Could you recommend me which log data to collect? I use Ubuntu 22.04
Isn’t that supposed to just show the current date?
Your docker host must have a syslog (journalctl). What does it mean that helia stops connecting though? What error? What is docker ps saying about the container?
I mean that “8238m 12.4 3 0.0 ipfs daemon” shows that the container is running for a prolong time and wasn’t restated. journalctl didn’t show any notable info at the time. I din’t run docker ps last time, but as I’ve mentioned “top” at the container has shown that the container was not just restarted.
“helia stops connecting” means that get requests take more than 1 min and don’t finish.
Your container has only lived 7 hours so it was likely restarted after dying?
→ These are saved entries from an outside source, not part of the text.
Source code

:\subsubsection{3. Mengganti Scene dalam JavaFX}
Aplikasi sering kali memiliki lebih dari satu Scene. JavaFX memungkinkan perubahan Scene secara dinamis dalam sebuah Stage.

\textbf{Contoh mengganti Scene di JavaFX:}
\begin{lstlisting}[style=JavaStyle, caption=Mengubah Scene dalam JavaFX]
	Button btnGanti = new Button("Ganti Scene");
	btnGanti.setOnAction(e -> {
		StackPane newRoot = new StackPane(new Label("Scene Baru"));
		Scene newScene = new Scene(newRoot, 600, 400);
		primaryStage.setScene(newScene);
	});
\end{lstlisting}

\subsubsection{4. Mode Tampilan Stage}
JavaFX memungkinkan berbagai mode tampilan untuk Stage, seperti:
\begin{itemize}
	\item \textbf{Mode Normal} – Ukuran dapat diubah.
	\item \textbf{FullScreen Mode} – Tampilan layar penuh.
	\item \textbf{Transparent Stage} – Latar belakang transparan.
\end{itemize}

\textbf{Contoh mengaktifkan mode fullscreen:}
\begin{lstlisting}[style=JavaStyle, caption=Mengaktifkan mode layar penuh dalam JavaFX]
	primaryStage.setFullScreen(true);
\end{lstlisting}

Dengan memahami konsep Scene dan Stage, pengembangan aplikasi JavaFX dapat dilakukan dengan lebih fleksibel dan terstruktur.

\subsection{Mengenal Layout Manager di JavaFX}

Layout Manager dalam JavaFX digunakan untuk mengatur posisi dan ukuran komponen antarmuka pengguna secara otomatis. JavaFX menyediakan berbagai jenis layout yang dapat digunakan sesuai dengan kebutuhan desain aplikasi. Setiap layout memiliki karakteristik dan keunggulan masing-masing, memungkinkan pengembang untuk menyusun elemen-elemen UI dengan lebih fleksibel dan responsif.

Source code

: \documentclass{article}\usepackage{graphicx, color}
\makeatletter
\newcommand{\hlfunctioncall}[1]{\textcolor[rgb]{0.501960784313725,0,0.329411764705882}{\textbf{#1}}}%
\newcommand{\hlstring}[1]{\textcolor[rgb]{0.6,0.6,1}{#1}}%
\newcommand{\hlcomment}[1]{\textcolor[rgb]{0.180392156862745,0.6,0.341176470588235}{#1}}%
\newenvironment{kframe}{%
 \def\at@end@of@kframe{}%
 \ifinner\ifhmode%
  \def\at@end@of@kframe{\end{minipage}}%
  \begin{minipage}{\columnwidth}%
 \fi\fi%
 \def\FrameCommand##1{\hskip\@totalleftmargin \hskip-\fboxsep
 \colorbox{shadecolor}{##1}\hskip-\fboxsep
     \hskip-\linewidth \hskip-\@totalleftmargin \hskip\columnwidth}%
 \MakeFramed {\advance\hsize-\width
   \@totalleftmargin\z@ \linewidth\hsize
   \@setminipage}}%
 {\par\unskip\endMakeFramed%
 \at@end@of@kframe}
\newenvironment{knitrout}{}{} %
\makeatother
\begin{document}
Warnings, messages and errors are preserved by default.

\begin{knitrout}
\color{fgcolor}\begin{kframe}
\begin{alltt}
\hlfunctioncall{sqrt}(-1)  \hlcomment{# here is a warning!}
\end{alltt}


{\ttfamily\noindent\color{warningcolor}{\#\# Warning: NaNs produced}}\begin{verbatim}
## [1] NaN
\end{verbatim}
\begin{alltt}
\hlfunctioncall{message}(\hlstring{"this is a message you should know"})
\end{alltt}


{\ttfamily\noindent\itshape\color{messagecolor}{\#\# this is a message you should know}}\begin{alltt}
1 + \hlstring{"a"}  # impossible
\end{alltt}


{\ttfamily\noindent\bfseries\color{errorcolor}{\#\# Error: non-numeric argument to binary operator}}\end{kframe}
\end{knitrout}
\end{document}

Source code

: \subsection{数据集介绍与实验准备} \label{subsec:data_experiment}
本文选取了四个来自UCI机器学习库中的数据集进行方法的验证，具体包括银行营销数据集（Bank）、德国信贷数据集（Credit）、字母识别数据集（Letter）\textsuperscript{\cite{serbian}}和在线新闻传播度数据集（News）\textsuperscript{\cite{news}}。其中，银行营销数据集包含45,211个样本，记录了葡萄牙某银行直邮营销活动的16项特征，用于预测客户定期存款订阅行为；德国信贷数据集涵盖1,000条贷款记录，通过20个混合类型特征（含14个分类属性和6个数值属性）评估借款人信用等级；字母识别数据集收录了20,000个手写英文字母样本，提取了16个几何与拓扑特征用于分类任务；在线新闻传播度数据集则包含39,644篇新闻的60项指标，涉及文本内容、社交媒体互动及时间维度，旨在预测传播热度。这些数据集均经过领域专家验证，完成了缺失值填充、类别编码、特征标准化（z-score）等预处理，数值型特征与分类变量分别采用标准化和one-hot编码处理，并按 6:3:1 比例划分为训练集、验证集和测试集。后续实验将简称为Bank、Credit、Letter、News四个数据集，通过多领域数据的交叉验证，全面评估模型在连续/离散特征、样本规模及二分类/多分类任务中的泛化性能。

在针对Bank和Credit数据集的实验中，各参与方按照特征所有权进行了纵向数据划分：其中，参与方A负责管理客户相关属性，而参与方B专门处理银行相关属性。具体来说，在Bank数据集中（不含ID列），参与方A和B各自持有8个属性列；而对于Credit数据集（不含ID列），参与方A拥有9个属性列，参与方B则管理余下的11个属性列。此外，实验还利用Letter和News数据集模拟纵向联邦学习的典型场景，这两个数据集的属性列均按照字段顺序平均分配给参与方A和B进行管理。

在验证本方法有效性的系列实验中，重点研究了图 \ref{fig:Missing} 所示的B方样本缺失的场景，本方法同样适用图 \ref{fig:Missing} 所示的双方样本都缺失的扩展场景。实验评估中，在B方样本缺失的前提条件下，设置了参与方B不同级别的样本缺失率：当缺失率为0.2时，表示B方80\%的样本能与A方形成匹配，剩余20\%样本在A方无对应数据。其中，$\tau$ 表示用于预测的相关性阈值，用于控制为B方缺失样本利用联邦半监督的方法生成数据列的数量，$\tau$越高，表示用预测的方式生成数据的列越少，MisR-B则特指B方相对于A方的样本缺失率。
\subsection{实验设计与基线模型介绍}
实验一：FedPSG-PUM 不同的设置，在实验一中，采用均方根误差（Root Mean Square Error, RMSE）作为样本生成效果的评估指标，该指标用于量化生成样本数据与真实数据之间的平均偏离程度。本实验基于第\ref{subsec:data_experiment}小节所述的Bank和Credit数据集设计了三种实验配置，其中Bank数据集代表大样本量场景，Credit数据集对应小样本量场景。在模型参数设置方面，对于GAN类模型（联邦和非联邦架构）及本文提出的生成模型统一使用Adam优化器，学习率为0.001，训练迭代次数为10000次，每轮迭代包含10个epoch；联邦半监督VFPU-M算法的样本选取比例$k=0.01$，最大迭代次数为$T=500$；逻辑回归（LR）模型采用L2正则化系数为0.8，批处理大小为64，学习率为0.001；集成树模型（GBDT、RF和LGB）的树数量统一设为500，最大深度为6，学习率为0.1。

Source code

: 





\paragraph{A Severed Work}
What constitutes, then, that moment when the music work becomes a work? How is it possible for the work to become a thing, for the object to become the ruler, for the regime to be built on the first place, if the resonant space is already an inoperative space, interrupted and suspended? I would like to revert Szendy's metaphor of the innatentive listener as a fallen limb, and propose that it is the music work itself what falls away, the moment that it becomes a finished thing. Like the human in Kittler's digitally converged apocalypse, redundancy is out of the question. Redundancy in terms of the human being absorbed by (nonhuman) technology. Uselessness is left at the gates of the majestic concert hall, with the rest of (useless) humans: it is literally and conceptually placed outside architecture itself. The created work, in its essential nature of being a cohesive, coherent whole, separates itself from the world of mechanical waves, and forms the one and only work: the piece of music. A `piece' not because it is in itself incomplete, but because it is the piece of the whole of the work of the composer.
Or did you restart it? I think you need to get more familiar with running applications with docker and system administration, I’m sure there is some log in your system that shows the issue if there is any.
And what do you mean by “stops delivering data to helia”? You are also perhaps running some nginx proxy thing on top. You have sent several unrelated errors too as the " closing db" thing hasn’t been seen again. The other errors are not fatal afaik but you don’t even tell if it caused the process to die.
I have no magic ball but I think the problem, if any, is your application, your proxy or your setup and if you cannot make basic troubleshooting like actually showing logs of the moment Kubo dies it’s going to be very difficult to help you further.
Hector, thank you very much for the prompt reply. The container lived 7h because of planned backup operation - I stop it each midnight. Could you provide more clear info which system log would you like to see?